16 January 2015, 12:54 | Updated: 4 January 2017, 17:15

Double Oscar nominee Alexandre Desplat still remembers being blown away by John Williams's 'Star Wars' score. So what was it like having to take over soundtrack duties from the great man on Harry Potter?

When then-teenage movie buff Alexandre Desplat saw Star Wars on its first release in 1977, the John Williams-composed score made a huge impact on him.

"The music was so elaborate, so inventive and wide open to 20th century classical music," the composer tells Classic FM's Tommy Pearson on this week's Saturday Night at the Movies (Saturday 17 January, 5pm).

GALLERY: Alexandre Desplat: Ten best movie soundtracks > 

Star Wars was not just an echo of the music of Richard Strauss and Mahler so beloved of Golden Age Hollywood film composers, Desplat says. 

"Suddenly you heard in John Williams's scores the influence of the early- and mid-20th century and it was so refreshing and so exciting. Friends of mine who would never listen to contemporary music would listen to these scores without any issue," he says.

More than 30 years after he was first thrilled by the music of Williams, Desplat was called to follow in his hero's footsteps to score the final two movies in the Harry Potter series. He wasn't sure he was strong enough to do it. 

"John Williams had given such a tone with his wonderful melodies to the whole series… so there was this shadow on me," he says.

"I think the last one was one of the most seen movies ever in the history of cinema. It was a huge challenge."

Desplat has just been nominated for two Oscars in the 2015 Academy Awards - for The Imitation Game and for Grand Budapest Hotel, his third film with director Wes Anderson. The composer puts his highly successful collaborations with directors down to his own passion for cinema.
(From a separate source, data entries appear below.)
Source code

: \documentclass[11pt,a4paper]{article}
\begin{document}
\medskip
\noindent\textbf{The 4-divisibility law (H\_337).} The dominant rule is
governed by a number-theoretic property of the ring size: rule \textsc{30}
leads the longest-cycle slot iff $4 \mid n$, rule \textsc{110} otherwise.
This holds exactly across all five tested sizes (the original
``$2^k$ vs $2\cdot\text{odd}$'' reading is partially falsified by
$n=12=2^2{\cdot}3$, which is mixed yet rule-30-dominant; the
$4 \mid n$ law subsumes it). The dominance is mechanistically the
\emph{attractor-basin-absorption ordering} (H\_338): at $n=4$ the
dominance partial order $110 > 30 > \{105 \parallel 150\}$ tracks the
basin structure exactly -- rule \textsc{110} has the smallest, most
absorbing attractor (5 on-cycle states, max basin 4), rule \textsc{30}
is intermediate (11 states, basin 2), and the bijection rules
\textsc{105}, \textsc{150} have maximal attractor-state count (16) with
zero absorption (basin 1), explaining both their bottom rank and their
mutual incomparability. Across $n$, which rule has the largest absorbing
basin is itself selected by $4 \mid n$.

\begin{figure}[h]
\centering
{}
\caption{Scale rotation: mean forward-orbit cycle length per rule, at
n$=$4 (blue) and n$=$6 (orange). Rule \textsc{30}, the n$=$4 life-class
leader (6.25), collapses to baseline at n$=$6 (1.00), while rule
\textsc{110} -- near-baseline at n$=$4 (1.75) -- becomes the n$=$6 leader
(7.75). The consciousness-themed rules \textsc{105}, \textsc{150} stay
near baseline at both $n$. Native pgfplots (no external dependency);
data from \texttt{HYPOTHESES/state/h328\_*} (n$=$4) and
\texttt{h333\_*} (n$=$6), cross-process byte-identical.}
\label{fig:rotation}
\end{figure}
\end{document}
"I think they understand that and share that with me," he tells Pearson.

"The composer is the third author of a film - the director, the screenwriter and the composer," Desplat says. "There was an era when composers like Steiner, Waxman, North, Goldsmith and Bernard Herrmann were praised as great artists and [were] really a major part of the film making. 

"They were film makers - and it has somehow vanished or faded. I'm always trying to bring back this vision of composers seen as an important part of the filmmaking."